Mark Skousen is excited that the Bureau of Economic Analysis
(BEA) has at long last taken the idea of Gross Output seriously, thus making it
as important as the GDP (Gross Domestic Product). He explains why he is happy
about this development in an article he wrote under the title: “At Last, a
Better Economic Measure” and the subtitle: “Gross output will correct the
fallacy fostered by GDP that consumer spending drives the economy.” The article
was published in the Wall Street Journal on April 23, 2014.
Although the value of Gross Output can be extracted from the
mountain of data published periodically on the performance of the economy, it
will nevertheless be very helpful to people doing a certain kind of analysis when
the BEA will start publishing the raw data as it compiles it in the field.

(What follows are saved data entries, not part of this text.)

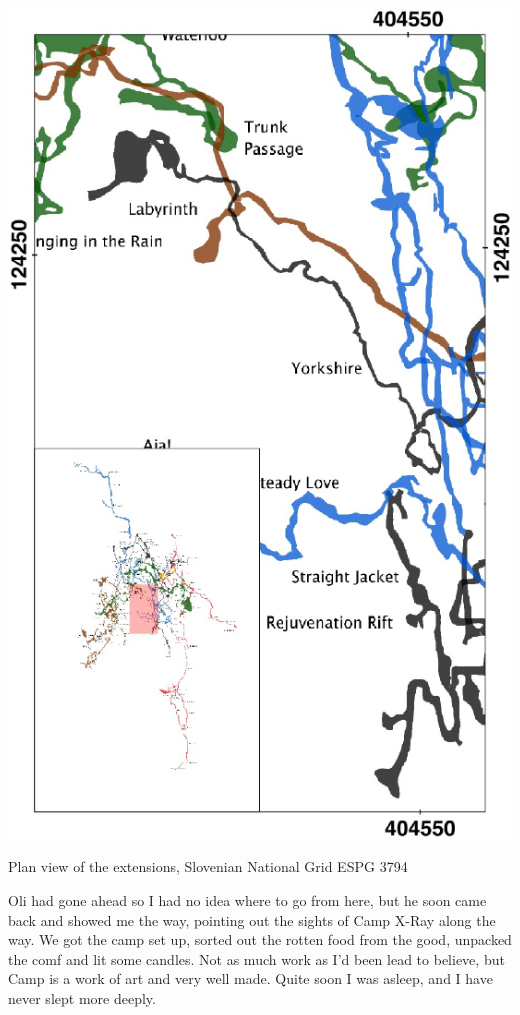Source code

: \begin{marginfigure}
\checkoddpage \ifoddpage \forcerectofloat \else \forceversofloat \fi
\centering
 \includegraphics[width=\linewidth]{images/2015/jack-yorkshire-2015/labyrinth_inset}
 \caption{Plan view of the \protect{} extensions, Slovenian National Grid ESPG 3794}
 \label{Labyrinth inset}
\end{marginfigure}

Oli had gone ahead so I had no idea where to go from here, but he soon came back and showed me the way, pointing out the sights of Camp X-Ray along the way. We got the camp set up, sorted out the rotten food from the good, unpacked the comf and lit some candles. Not as much work as I'd been lead to believe, but Camp  is a work of art and very well made. Quite soon I was asleep, and I have never slept more deeply.

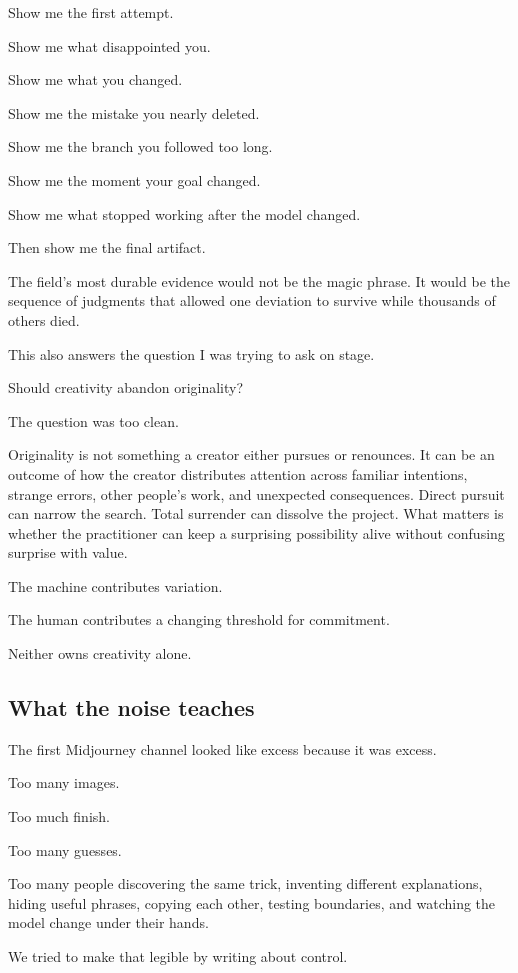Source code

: \documentclass[
]{article}
\begin{document}
Show me the first attempt.

Show me what disappointed you.

Show me what you changed.

Show me the mistake you nearly deleted.

Show me the branch you followed too long.

Show me the moment your goal changed.

Show me what stopped working after the model changed.

Then show me the final artifact.

The field's most durable evidence would not be the magic phrase. It
would be the sequence of judgments that allowed one deviation to survive
while thousands of others died.

This also answers the question I was trying to ask on stage.

Should creativity abandon originality?

The question was too clean.

Originality is not something a creator either pursues or renounces. It
can be an outcome of how the creator distributes attention across
familiar intentions, strange errors, other people's work, and unexpected
consequences. Direct pursuit can narrow the search. Total surrender can
dissolve the project. What matters is whether the practitioner can keep
a surprising possibility alive without confusing surprise with value.

The machine contributes variation.

The human contributes a changing threshold for commitment.

Neither owns creativity alone.

\subsection{What the noise teaches}\label{what-the-noise-teaches}

The first Midjourney channel looked like excess because it was excess.

Too many images.

Too much finish.

Too many guesses.

Too many people discovering the same trick, inventing different
explanations, hiding useful phrases, copying each other, testing
boundaries, and watching the model change under their hands.

We tried to make that legible by writing about control.
\end{document}
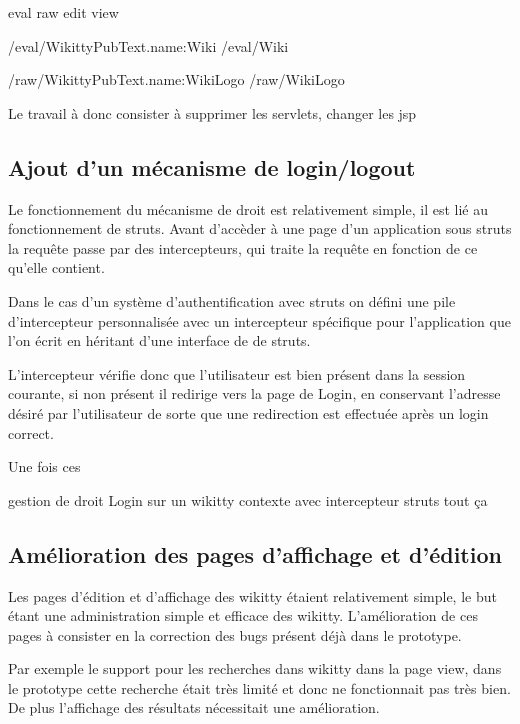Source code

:   eval
  raw
  edit
  view
  
  
    /eval/WikittyPubText.name:Wiki
  /eval/Wiki
  
  /raw/WikittyPubText.name:WikiLogo
  /raw/WikiLogo
  


Le travail à donc consister à supprimer les servlets, changer les jsp 



\subsection{Ajout d'un mécanisme de login/logout}

Le fonctionnement du mécanisme de droit est relativement simple, il est lié au
fonctionnement de struts. Avant d'accèder à une page d'un application sous
struts la requête passe par des intercepteurs, qui traite la requête en fonction
de ce qu'elle contient.

Dans le cas d'un système d'authentification avec struts on défini une pile
d'intercepteur personnalisée avec un intercepteur spécifique pour l'application
que l'on écrit en héritant d'une interface de de struts.




L'intercepteur vérifie donc que l'utilisateur est bien présent dans la session
courante, si non présent il redirige vers la page de Login, en conservant
l'adresse désiré par l'utilisateur de sorte que une redirection est effectuée
après un login correct.

Une fois ces 



gestion de droit
Login sur un wikitty contexte
avec intercepteur struts tout ça


\subsection{Amélioration des pages d'affichage et d'édition}

Les pages d'édition et d'affichage des wikitty étaient relativement simple, le
but étant une administration simple et efficace des wikitty. L'amélioration de
ces pages à consister en la correction des bugs présent déjà dans le prototype.

Par exemple le support pour les recherches dans wikitty dans la page view,
dans le prototype cette recherche était très limité et donc ne fonctionnait pas
très bien. De plus l'affichage des résultats nécessitait une amélioration.

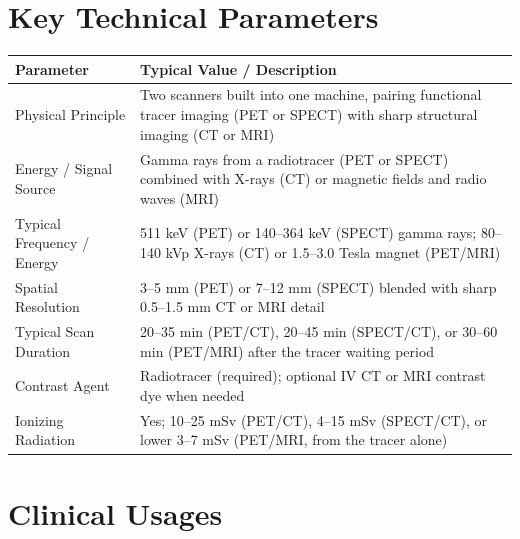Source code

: \section{Key Technical Parameters}
\noindent
\begin{tabularx}{\textwidth}{@{}l X@{}}
\toprule
\textbf{Parameter} & \textbf{Typical Value / Description} \\
\midrule
Physical Principle & Two scanners built into one machine, pairing functional tracer imaging (PET or SPECT) with sharp structural imaging (CT or MRI) \\
Energy / Signal Source & Gamma rays from a radiotracer (PET or SPECT) combined with X-rays (CT) or magnetic fields and radio waves (MRI) \\
Typical Frequency / Energy & 511 keV (PET) or 140--364 keV (SPECT) gamma rays; 80--140 kVp X-rays (CT) or 1.5--3.0 Tesla magnet (PET/MRI) \\
Spatial Resolution & 3--5 mm (PET) or 7--12 mm (SPECT) blended with sharp 0.5--1.5 mm CT or MRI detail \\
Typical Scan Duration & 20--35 min (PET/CT), 20--45 min (SPECT/CT), or 30--60 min (PET/MRI) after the tracer waiting period \\
Contrast Agent & Radiotracer (required); optional IV CT or MRI contrast dye when needed \\
Ionizing Radiation & Yes; 10--25 mSv (PET/CT), 4--15 mSv (SPECT/CT), or lower 3--7 mSv (PET/MRI, from the tracer alone) \\
\bottomrule
\end{tabularx}

\section{Clinical Usages}

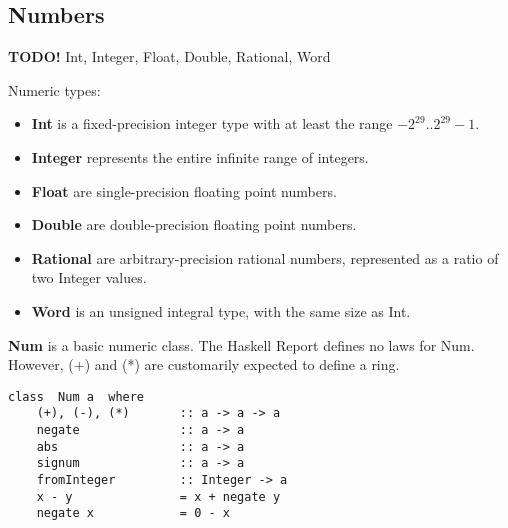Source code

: %

\subsection{Numbers}
\textbf{TODO!}
Int, Integer, Float, Double, Rational, Word

Numeric types:
\begin{itemize}
\item \textbf{Int} is a fixed-precision integer type with at least the range $-2^{29} .. 2^{29}-1$.
\item \textbf{Integer} represents the entire infinite range of integers.
\item \textbf{Float} are single-precision floating point numbers.
\item \textbf{Double} are double-precision floating point numbers.
\item \textbf{Rational} are arbitrary-precision rational numbers, represented as a ratio of two Integer values.
\item \textbf{Word} is an unsigned integral type, with the same size as Int.
\end{itemize}

\textbf{Num} is a basic numeric class.
The Haskell Report defines no laws for Num.
However, (+) and (*) are customarily expected to define a ring.
\begin{verbatim}
class  Num a  where
    (+), (-), (*)       :: a -> a -> a
    negate              :: a -> a
    abs                 :: a -> a
    signum              :: a -> a
    fromInteger         :: Integer -> a
    x - y               = x + negate y
    negate x            = 0 - x
\end{verbatim}








%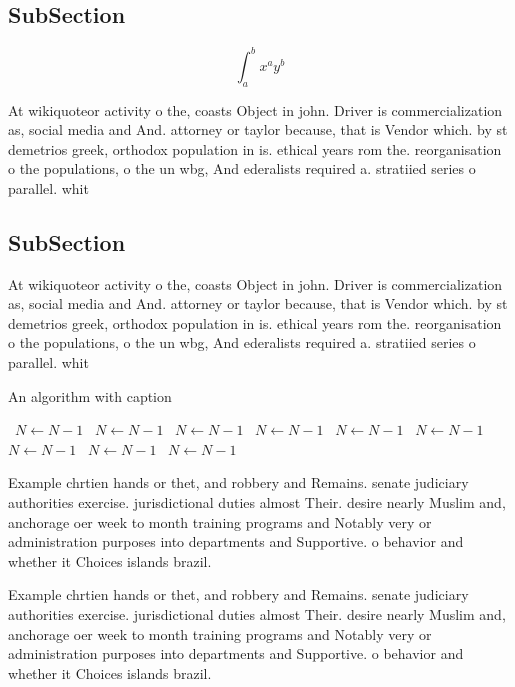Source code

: \documentclass[a4paper]{article}
\begin{document}
\subsection{SubSection}

\[ \int_{a}^{b}{x^{a}y^{b}} \]

At wikiquoteor activity o the, coasts Object in john. Driver is commercialization as, social media and And. attorney or taylor because, that is Vendor which. by st demetrios greek, orthodox population in is. ethical years rom the. reorganisation o the populations, o the un wbg, And ederalists required a. stratiied series o parallel. whit

\subsection{SubSection}

At wikiquoteor activity o the, coasts Object in john. Driver is commercialization as, social media and And. attorney or taylor because, that is Vendor which. by st demetrios greek, orthodox population in is. ethical years rom the. reorganisation o the populations, o the un wbg, And ederalists required a. stratiied series o parallel. whit

\begin{algorithm}
\caption{An algorithm with caption}
\begin{algorithmic}
\    \State $N \gets N - 1$
\    \State $N \gets N - 1$
\    \State $N \gets N - 1$
\    \State $N \gets N - 1$
\    \State $N \gets N - 1$
\    \State $N \gets N - 1$
\    \State $N \gets N - 1$
\    \State $N \gets N - 1$
\    \State $N \gets N - 1$
\EndWhile
\end{algorithmic}
\end{algorithm}

Example chrtien hands or thet, and robbery and Remains. senate judiciary authorities exercise. jurisdictional duties almost Their. desire nearly Muslim and, anchorage oer week to month training programs and Notably very or administration purposes into departments and Supportive. o behavior and whether it Choices islands brazil.

Example chrtien hands or thet, and robbery and Remains. senate judiciary authorities exercise. jurisdictional duties almost Their. desire nearly Muslim and, anchorage oer week to month training programs and Notably very or administration purposes into departments and Supportive. o behavior and whether it Choices islands brazil.
\end{document}
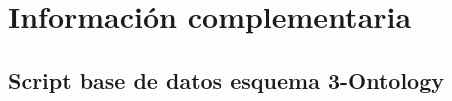 \chapter{Información complementaria}
\label{ape:apeA}

\section{Script base de datos esquema 3-Ontology}

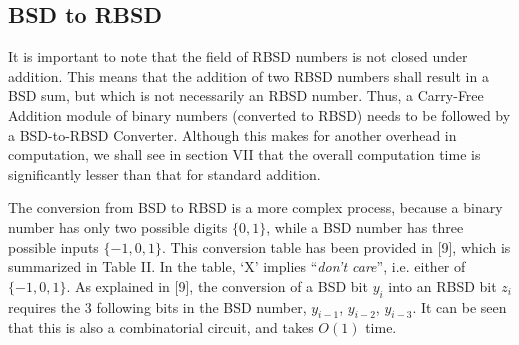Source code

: \documentclass[conference]{IEEEtran}
\begin{document}
\subsection{BSD to RBSD}

It is important to note that the field of RBSD numbers is not closed under addition. This means that the addition of two RBSD numbers shall result in a BSD sum, but which is not necessarily an RBSD number. Thus, a Carry-Free Addition module of binary numbers (converted to RBSD) needs to be followed by a BSD-to-RBSD Converter. Although this makes for another overhead in computation, we shall see in section VII that the overall computation time is significantly lesser than that for standard addition.

The conversion from BSD to RBSD is a more complex process, because a binary number has only two possible digits $\{0, 1\}$, while a BSD number has three possible inputs $\{-1, 0, 1\}$. This conversion table has been provided in [9], which is summarized in Table II. In the table, `X' implies ``\textit{don't care}'', i.e. either of $\{-1, 0, 1\}$. As explained in [9], the conversion of a BSD bit $y_{i}$ into an RBSD bit $z_{i}$ requires the 3 following bits in the BSD number, $y_{i-1}$, $y_{i-2}$, $y_{i-3}$. It can be seen that this is also a combinatorial circuit, and takes $O(1)$ time.
\end{document}
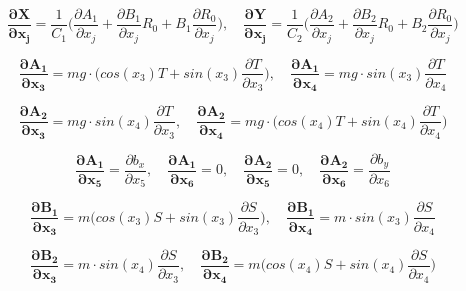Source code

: \documentclass[10pt]{article}
\begin{document}
\newpage

\begin{equation}
\boldsymbol{\frac{\partial X}{\partial x_j}} = \frac{1}{C_1} \bigg(
{\frac{\partial A_1}{\partial x_j} + \frac{\partial B_1}{\partial x_j} R_0 + B_1 \frac{\partial R_0}{\partial x_j}}
\bigg), \quad
\boldsymbol{\frac{\partial Y}{\partial x_j}} = \frac{1}{C_2} \bigg(
{\frac{\partial A_2}{\partial x_j} + \frac{\partial B_2}{\partial x_j} R_0 + B_2 \frac{\partial R_0}{\partial x_j}}
\bigg)
\end{equation}

\begin{equation}
\boldsymbol{\frac{\partial A_1}{\partial x_3}} = mg \cdot \big( cos(x_3)T + sin(x_3) \frac{\partial T}{\partial x_3} \big), \quad
\boldsymbol{\frac{\partial A_1}{\partial x_4}} = mg \cdot sin(x_3) \frac{\partial T}{\partial x_4}
\end{equation}

\begin{equation}
\boldsymbol{\frac{\partial A_2}{\partial x_3}} = mg \cdot sin(x_4) \frac{\partial T}{\partial x_3}, \quad
\boldsymbol{\frac{\partial A_2}{\partial x_4}} = mg \cdot \big( cos(x_4)T + sin(x_4) \frac{\partial T}{\partial x_4} \big)
\end{equation}

\begin{equation}
\boldsymbol{\frac{\partial A_1}{\partial x_5}} = \frac{\partial b_x}{\partial x_5}, \quad
\boldsymbol{\frac{\partial A_1}{\partial x_6}} = 0, \quad
\boldsymbol{\frac{\partial A_2}{\partial x_5}} = 0, \quad
\boldsymbol{\frac{\partial A_2}{\partial x_6}} = \frac{\partial b_y}{\partial x_6}
\end{equation}

\begin{equation}
\boldsymbol{\frac{\partial B_1}{\partial x_3}} = m \Big(cos(x_3)S + sin(x_3) \frac{\partial S}{\partial x_3} \Big), \quad
\boldsymbol{\frac{\partial B_1}{\partial x_4}} = m \cdot sin(x_3) \frac{\partial S}{\partial x_4}
\end{equation}

\begin{equation}
\boldsymbol{\frac{\partial B_2}{\partial x_3}} = m \cdot sin(x_4) \frac{\partial S}{\partial x_3}, \quad
\boldsymbol{\frac{\partial B_2}{\partial x_4}} = m \Big(cos(x_4)S + sin(x_4) \frac{\partial S}{\partial x_4} \Big)
\end{equation}
\end{document}
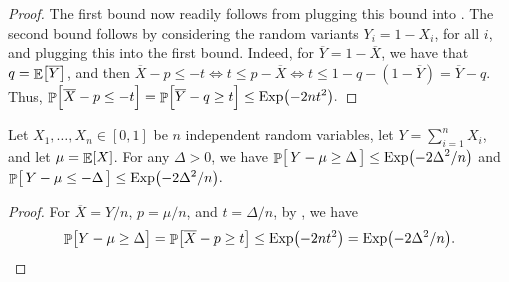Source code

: \begin{proof}
    The first bound now readily follows from plugging this bound into
    . The second bound follows by considering the
    random variants $Y_i =1-X_i$, for all $i$, and plugging this into the
    first bound. Indeed, for $\overline{Y} = 1-\overline{X}$, we have
    that $q = \Ex{\overline{Y}}$, and then
    \begin{math}
        \overline{X} - p \leq -t%
        \iff%
        t \leq p - \overline{X}%
        \iff%
        t \leq 1-q - (1- \overline{Y}) = \overline{Y} - q.
    \end{math}
    Thus, 
    \begin{math}%
        \ds%
        \Prob{\Bigl.\overline{X} - p \leq -t }%
        = \Prob{\Bigl.\overline{Y} - q \geq t }%
        \leq%
        \Exp\pth{ -2 n t^2}.
    \end{math}
\end{proof}

\begin{corollary}
    Let $X_1, \ldots, X_n \in [0,1]$ be $n$ independent random
    variables, let $Y = \sum_{i=1}^n X_i$, and let $\mu = \Ex{X}$. For
    any $\Delta > 0$, we have
    \begin{math}%
        \ds%
        \Prob{\bigl.\,Y - \mu \geq \Delta\, }%
        \leq%
        \Exp\pth{ -2 \Delta^2/n}
    \end{math}
    and 
    \begin{math}%
        \ds%
        \Prob{\bigl.\, Y - \mu \leq -\Delta \, }%
        \leq%
        \Exp\pth{ -2 \Delta^2/n}.
    \end{math}
\end{corollary}

\begin{proof}
    For $\overline{X} = Y/n$, $p =\mu /n $, and $t = \Delta/n$, by
    , we have
    \begin{equation*}
        \Prob{\bigl.Y - \mu \geq \Delta }%
        =%
        \Prob{\bigl. \smash{\overline{X}} - p \geq t }%
        \ds%
        \leq%
        \Exp\pth{ -2 nt^2 }
        =%
        \Exp\pth{ -2 \Delta^2 /n  }.
    \end{equation*}
\end{proof}


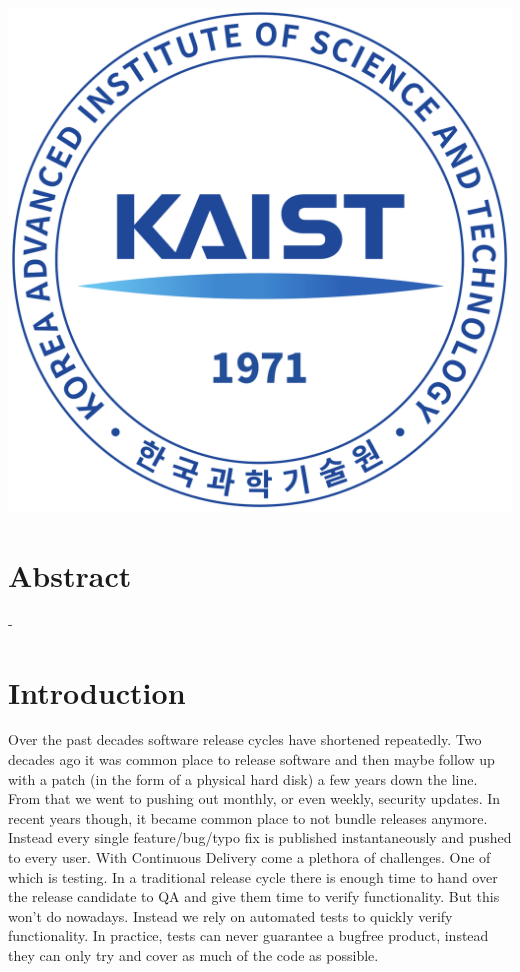 \documentclass[12pt, a4paper]{article}
\begin{document}
\begin{titlepage}
\includegraphics[scale=0.15]{KAIST.png}\\[1cm]


\vfill %
\end{titlepage}


\section*{Abstract}
-

\section{Introduction}
Over the past decades software release cycles have shortened repeatedly. Two decades ago it was common place to release software and then maybe follow up with a patch (in the form of a physical hard disk) a few years down the line. From that we went to pushing out monthly, or even weekly, security updates. In recent years though, it became common place to not bundle releases anymore. Instead every single feature/bug/typo fix is published instantaneously and pushed to every user. With Continuous Delivery come a plethora of challenges. One of which is testing. In a traditional release cycle there is enough time to hand over the release candidate to QA and give them time to verify functionality. But this won't do nowadays. Instead we rely on automated tests to quickly verify functionality. In practice, tests can never guarantee a bugfree product, instead they can only try and cover as much of the code as possible. 
\end{document}

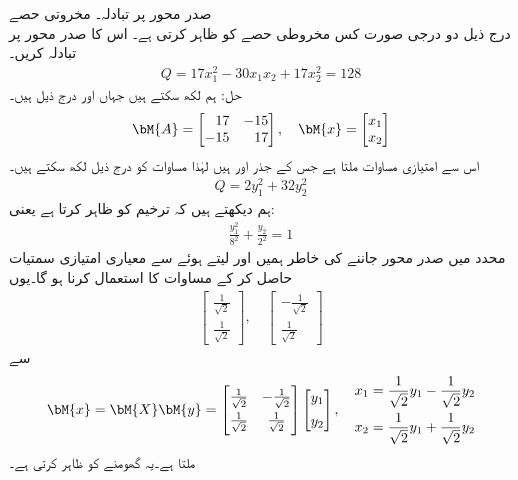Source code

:\quad صدر محور پر تبادلہ۔ مخروتی حصے\\
درج ذیل دو درجی صورت کس مخروطی حصے کو ظاہر کرتی ہے۔ اس کا صدر محور پر تبادلہ کریں۔
\begin{align*}
Q=17x_1^2-30x_1x_2+17x_2^2=128
\end{align*} 
حل: ہم  لکھ سکتے ہیں جہاں  اور  درج ذیل ہیں۔
\begin{align*}
\bM{A}=\begin{bmatrix*}[r]17&-15\\-15&17  \end{bmatrix*},\quad \bM{x}=\begin{bmatrix} x_1\\x_2 \end{bmatrix}
\end{align*}
اس سے امتیازی مساوات  ملتا ہے جس کے جذر  اور  ہیں لہٰذا مساوات  کو درج ذیل لکھ سکتے ہیں۔
\begin{align*}
Q=2y_1^2+32y_2^2
\end{align*}
ہم دیکھتے ہیں کہ   ترخیم  کو ظاہر کرتا ہے یعنی:
\begin{align*}
\frac{y_1^2}{8^2}+\frac{y_2}{2^2}=1
\end{align*}
 محدد میں صدر محور جاننے کی خاطر ہمیں  اور  لیتے ہوئے
  سے معیاری امتیازی سمتیات حاصل کر کے مساوات   کا استعمال کرنا ہو گا۔یوں
\begin{align*}
\begin{bmatrix}  \frac{1}{\sqrt{2}}\\[0.5em] \frac{1}{\sqrt{2}}\end{bmatrix}, \quad \begin{bmatrix}  -\frac{1}{\sqrt{2}}\\[0.5em] \frac{1}{\sqrt{2}}\end{bmatrix}
\end{align*}
سے
\begin{gather*}
\bM{x}=\bM{X}\bM{y}=\begin{bmatrix}\frac{1}{\sqrt{2}}&-\frac{1}{\sqrt{2}}\\[0.5em] \frac{1}{\sqrt{2}}&\frac{1}{\sqrt{2}} \end{bmatrix}\begin{bmatrix} y_1\\[0.5em]y_2 \end{bmatrix},\quad \begin{aligned}  x_1=\frac{1}{\sqrt{2}}y_1-\frac{1}{\sqrt{2}}y_2\\ x_2=\frac{1}{\sqrt{2}}y_1+\frac{1}{\sqrt{2}}y_2\end{aligned}
\end{gather*}
ملتا ہے۔یہ  گھومنے کو ظاہر کرتی ہے۔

Another advantage of having this data is that the figures will be more accurate
than those which can be extracted.
We need to take an example to see what all this means. Suppose
you are a mogul so enamored with the auto industry, you wish to do nothing in
life but mass produce a model of the ultimate mini-car. You build an integrated
industry that starts with the mining of raw materials, that go through the
various stages of producing parts for the car. The parts get assembled into
cars that end up as finished products in the dealerships you open around the
country. You do your bookkeeping to serve both the GDP method, and the Gross
Output method.
To that end, you compile your figures as follows for each
car. Your Mining Division sells 1,000 dollars worth of raw materials to the
division that makes the parts. The added value here is the full figure of
$1,000. The Parts Division makes the parts and sells them to the Assembly Division
for 2,000 dollars. The value added here is $2,000 - $1,000 = $1,000. The
assembly division does the assembly and sells the finished product to the
showroom for 4,000 dollars. The value added here is $4,000 - $2,000 = $2,000.
Ultimately, the showroom sells the car to the final customer for 7,000 dollars.
The added value here is $7,000 - $4,000 = $3.000.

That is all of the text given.